Le général Berthezène s'embarqua le 22 octobre ; il ne fut pas remplacé dans
le commandement de la 1re division. Soit pour combler en partie ces vides,
soit pour s'éclairer dans un pays inconnu, le général Clauzel entreprit de
former un corps de troupes indigènes. C'était un projet que le maréchal de
Bourmont avait conçu, mais que le temps et les événements ne lui avaient pas
permis de mener à fin. Déjà, par ses ordres et par les soins de l'agha,
quelques centaines de volontaires s'étaient présentés à la fin du mois
d'août, gens de toute origine et de toute condition, coulouglis, nègres,
Arabes, Biskris, Kabyles ; entre ceux-ci, les plus considérés étaient des
Zouaoua, qui passaient pour les meilleurs fantassins de la régence ; ils
eurent l'honneur de donner leur nom au corps improvisé par le général
Clauzel. Ranger, plier à la discipline française des hommes habitués à
l'indépendance, totalement étrangers à nos usages et à notre langue, la tâche
était rude, mais faite pour exciter les ambitions généreuses. Les candidats
ne manquèrent pas ; il en vint de toutes les armes. L'avantage fait aux élus
n'était pas sans importance ; ils obtenaient immédiatement le grade supérieur
à celui qu'ils avaient au moment de leur nomination, avec la promesse de le
conserver si, après deux ans de service aux zouaves, ils demandaient à
rentrer dans leurs anciens corps. Cette clause ne passa pas sans difficulté ;
elle ameuta les compétitions, irrita les jalousies, souleva des discussions
orageuses. Le calme était loin d'être rétabli lorsque parut, à la date du 4er
octobre, l'arrêté du général en chef portant création du corps des zouaves.
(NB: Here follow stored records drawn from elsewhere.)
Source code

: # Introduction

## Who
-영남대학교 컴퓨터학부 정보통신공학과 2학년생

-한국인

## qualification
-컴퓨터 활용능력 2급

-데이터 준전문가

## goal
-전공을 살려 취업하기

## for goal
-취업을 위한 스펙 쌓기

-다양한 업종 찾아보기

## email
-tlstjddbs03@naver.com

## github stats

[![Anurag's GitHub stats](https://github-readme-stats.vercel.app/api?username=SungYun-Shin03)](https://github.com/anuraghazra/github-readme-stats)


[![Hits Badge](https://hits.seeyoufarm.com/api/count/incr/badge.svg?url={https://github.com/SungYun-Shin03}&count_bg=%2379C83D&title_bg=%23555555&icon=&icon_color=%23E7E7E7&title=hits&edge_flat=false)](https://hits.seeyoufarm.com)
Un premier bataillon, à la tête duquel était appelé le capitaine d'état-major
Maumet, devait être constitué à huit compagnies ; mais il n'y en avait que
trois de formées ; une quatrième était en formation. Formation sur le papier,
répétaient les esprits chagrins ; nulle solidité, nul avenir ; bien fous les
aventureux qui, pour s'y fourvoyer, ont quitté leurs corps : ils apprendront
bientôt, à leurs dépens, ce que c'est que de lâcher la proie pour l'ombre. De
fait, quand on voyait à l'exercice ces recrues étranges, aux vêtements
sordides, aux haillons disparates, et la peine que se donnaient les instructeurs
pour leur apprendre le maniement d'armes, toutes les apparences semblaient
autoriser les critiques ; et cependant tout d'un coup les critiques tombèrent
; un petit événement survint qui leur donna tort. Le
lendemain même du jour où avait paru l'arrêté qui était en quelque sorte
l'acte de naissance des zouaves, le 2 octobre, des bruits inquiétants se
répandirent dans Alger ; on annonçait l'approche du bey de Titteri avec des
forces considérables ; déjà, disait-on, il campait au milieu de la Métidja ;
le lendemain, on verrait ses drapeaux sur l'Harrach. Aussitôt, le général en
chef donna l'ordre de pousser, dans la direction indiquée, des
reconnaissances en force. Deux colonnes furent constituées, chacune de deux
régiments d'infanterie, d'un escadron de chasseurs et d'une section
d'artillerie ; la première sous le général Boyer, la seconde sous le général
Hurel ; c'était avec celle-ci que devaient marcher les zouaves. Le 4 octobre,
une heure avant le jour, les deux généraux commencèrent leur mouvement,
Boyer, droit vers l'Harrach, Hurel, à travers les collines, par le chemin de
Blida ; après avoir débouché chacune de son côté dans la plaine, les deux
colonnes devaient marcher l'une vers l'autre, de manière à prendre l'ennemi
entre deux feux. Arrivés sur l'Oued-Kerma, les zouaves, qui étaient en pointe
en avant de la brigade Hurel, couronnèrent les collines au-delà du pont ;
quand la tête de la colonne fut à bonne distance, on leur donna l'ordre de
joindre une vingtaine de cavaliers arabes qu'on apercevait en avant d'eux ;
ils se lancèrent à travers les broussailles avec une ardeur qui étonna le
général et son état-major ; on n'avait de peine qu'à les contenir. La
fusillade pétillait ; les Arabes se repliaient sur un groupe d'une centaine
de chevaux, soutenus eux-mêmes par un gros de trois ou quatre cents cavaliers
rassemblés auprès d'une maison connue sous le nom de Ferme du bey d'Oran.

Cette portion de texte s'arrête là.